Victor Jara, presente!


08/10/2008


Colaboração de Mário Augusto Jakobskind, Conselheiro da ABI e membro
 da Comissão de Direitos Humanos e Liberdade de Expressão da Casa

A capacidade para ser herói se mede pelo respeito que se tributa aos que se foram. Lembro-me da antológica frase de José Martí, cultuado em Cuba como o grande mártir da independência daquele país em relação à Espanha, para lembrar de Victor Jara. Herói de seu tempo, de todos os tempos, Jara, assim como José Martí, propugnava transformação, em seu país, em todos os aspectos: econômico, político e social.

Quando propus ao Moisés, aqui do Casa Grande(*), a realização de uma homenagem ao bravo Victor Jara, justifiquei o quanto seria importante o Rio de Janeiro lembrar este intelectual chileno, um mártir desta Nuestra América, herói tão barbaramente assassinado pelos golpistas de extrema-direita chefiados pela figura hedionda de Augusto Pinochet, a 16 de setembro de 1973, no Estádio Nacional, em Santiago do Chile.

Relatei que a viúva, Joan, e as filhas, Amanda e Manuela, travam batalhas incansáveis para preservar a memória de Victor Jara. E desde 1993 a Fundação Victor Jara não poupou esforços no sentido de divulgar o pensamento revolucionário e a canção social do compositor. Em 25 de julho passado, a Prefeitura de Santiago, segundo o jornal El Clarín, do Chile, ordenou o fechamento da sede da Fundação, localizada na Praça Brasil, em Santiago.
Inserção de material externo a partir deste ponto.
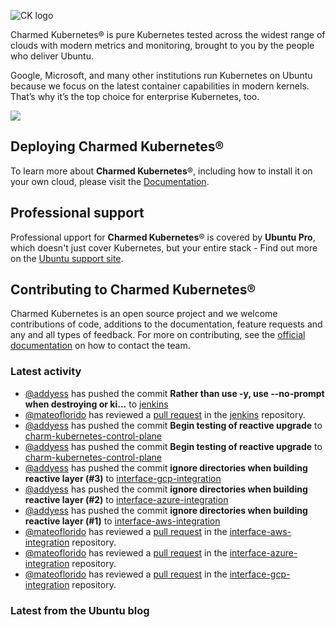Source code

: ![CK logo](https://assets.ubuntu.com/v1/451d4cf4-Charmed+Kubernetes_RGB_onWhite_2022.svg)

Charmed Kubernetes® is pure Kubernetes tested across the widest range of clouds with modern metrics and monitoring, brought to you by the people who deliver Ubuntu.

Google, Microsoft, and many other institutions run Kubernetes on Ubuntu because we focus on the latest container capabilities in modern kernels. That’s why it’s the top choice for enterprise Kubernetes, too.

![](https://assets.ubuntu.com/v1/843c77b6-juju-at-a-glace.svg)

## Deploying Charmed Kubernetes®

To learn more about **Charmed Kubernetes**®, including how to install it on your own cloud, please visit the [Documentation][docs].

## Professional support

Professional upport for **Charmed Kubernetes**® is covered by **Ubuntu Pro**, which doesn't just cover Kubernetes, but your entire stack - Find out more on the [Ubuntu support site](https://ubuntu.com/support).

## Contributing to Charmed Kubernetes®

Charmed Kubernetes is an open source project and we welcome contributions of code, additions to the documentation, feature requests and any and all types of feedback. For more on contributing, see the [official documentation][get-in-touch] on how to contact the team.

<!-- LINKS -->
[docs]: https://ubuntu.com/kubernetes/docs
[get-in-touch]: https://ubuntu.com/kubernetes/docs/get-in-touch

### Latest activity

<!-- activity starts -->
 - [@addyess](https://github.com/addyess) has pushed the commit **Rather than use -y, use --no-prompt when destroying or ki...** to [jenkins](https://github.com/charmed-kubernetes/jenkins)
 - [@mateoflorido](https://github.com/mateoflorido) has reviewed a [pull request](https://github.com/charmed-kubernetes/jenkins/pull/1496) in the [jenkins](https://github.com/charmed-kubernetes/jenkins) repository.
 - [@addyess](https://github.com/addyess) has pushed the commit **Begin testing of reactive upgrade** to [charm-kubernetes-control-plane](https://github.com/charmed-kubernetes/charm-kubernetes-control-plane)
 - [@addyess](https://github.com/addyess) has pushed the commit **Begin testing of reactive upgrade** to [charm-kubernetes-control-plane](https://github.com/charmed-kubernetes/charm-kubernetes-control-plane)
 - [@addyess](https://github.com/addyess) has pushed the commit **ignore directories when building reactive layer (#3)** to [interface-gcp-integration](https://github.com/charmed-kubernetes/interface-gcp-integration)
 - [@addyess](https://github.com/addyess) has pushed the commit **ignore directories when building reactive layer (#2)** to [interface-azure-integration](https://github.com/charmed-kubernetes/interface-azure-integration)
 - [@addyess](https://github.com/addyess) has pushed the commit **ignore directories when building reactive layer (#1)** to [interface-aws-integration](https://github.com/charmed-kubernetes/interface-aws-integration)
 - [@mateoflorido](https://github.com/mateoflorido) has reviewed a [pull request](https://github.com/charmed-kubernetes/interface-aws-integration/pull/1) in the [interface-aws-integration](https://github.com/charmed-kubernetes/interface-aws-integration) repository.
 - [@mateoflorido](https://github.com/mateoflorido) has reviewed a [pull request](https://github.com/charmed-kubernetes/interface-azure-integration/pull/2) in the [interface-azure-integration](https://github.com/charmed-kubernetes/interface-azure-integration) repository.
 - [@mateoflorido](https://github.com/mateoflorido) has reviewed a [pull request](https://github.com/charmed-kubernetes/interface-gcp-integration/pull/3) in the [interface-gcp-integration](https://github.com/charmed-kubernetes/interface-gcp-integration) repository.
<!-- activity ends -->

<!-- roadmap starts -->

<!-- roadmap ends -->

### Latest from the Ubuntu blog

<!-- blog starts -->

<!-- blog ends -->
A Direção da Fundação trava agora uma batalha no sentido de a medida ser revogada. E queremos, desde já, mandar um recado para Joan Jara, Amanda e Manuela: a luta de vocês é a nossa luta.

A Corte de Apelações reabriu as investigações sobre o assassinato cruel de Victor naquele Estádio Nacional que hoje leva o seu nome. E o assassino foi identificado: é Edwin Minter Bianchi, então Tenente do Exército, de estrita confiança dos generais golpistas.

A Justiça chilena entende que crimes contra a humanidade são imprescritíveis. Não há perdão para quem tortura e mata, ainda mais de forma tão cruel como a que aconteceu a 16 de setembro de 1973.

É fundamental não esquecer nossos heróis e mártires. Victor hoje está nesta galeria junto com Simon Bolívar, José Martí, Abreu e Lima, Che Guevara, Carlos Lamarca e tantos outros que, cada um a seu modo, deu sua contribuição no sentido de tornar este continente latino-americano verdadeiramente livre, justo e fraterno.

Victor Jara, que está espiritualmente entre nós, deve ser reverenciado não apenas com sua lembrança. Também devemos também mostrar que, se ele estivesse aqui agora, neste tempo de transformações por que passa a Nuestra América, certamente estaria compondo em favor dos índios mapuches, seus irmãos chilenos, que continuam sendo vítimas da repressão institucional até mesmo em tempos pós-ditadura com os governos da Concertación.

Victor Jara, se estivesse aqui em nossos dias, certamente estaria cerrando fileiras em torno das novas lideranças que surgiram nesta Nuestra América. Estaria com Hugo Chávez, com Evo Morales, com Rafael Correa, com Fernando Lugo, com Cristina Kirchner, com Lula, com Daniel Ortega. Estaria com Raúl Castro e participaria ativamente neste momento da campanha humanitária que se realiza em várias partes do mundo em favor dos cubanos que, além de serem vitimados por um bloqueio de quase 50 anos, sofreram as agruras de dois furacões que acabaram com a sua agricultura e deixaram mais de 500 mil desabrigados.

Victor estaria certamente engajado na luta pela democratização da comunicação no seu Chile e em toda a América Latina, para evitar a repetição do que ocorreu com o jornal El Mercurio, que, nos meses que antecederam o golpe contra Salvador Allende, recebeu ajuda de US$ 1,5 milhão da CIA para envenenar a opinião pública contra o então Presidente constitucional, como comprovam os arquivos da inteligência estadunidense tornados públicos.

Victor Jara, claro, estaria apoiando qualquer movimento que fortalecesse a luta dos povos de Nuestra América. Estaria cerrando fileiras também no sentido de dar o recado atual de nossos dias, a de que passou o tempo em que a América Latina era considerada pátio traseiro ou quintal dos Estados Unidos.

Uma homenagem a Victor Jara, podem crer, ficaria incompleta sem a menção destes fatos.
Victor Jara, presente!

*Este texto foi lido na homenagem ao compositor chileno realizada no Teatro Casa Grande, na última segunda-feira, dia 6.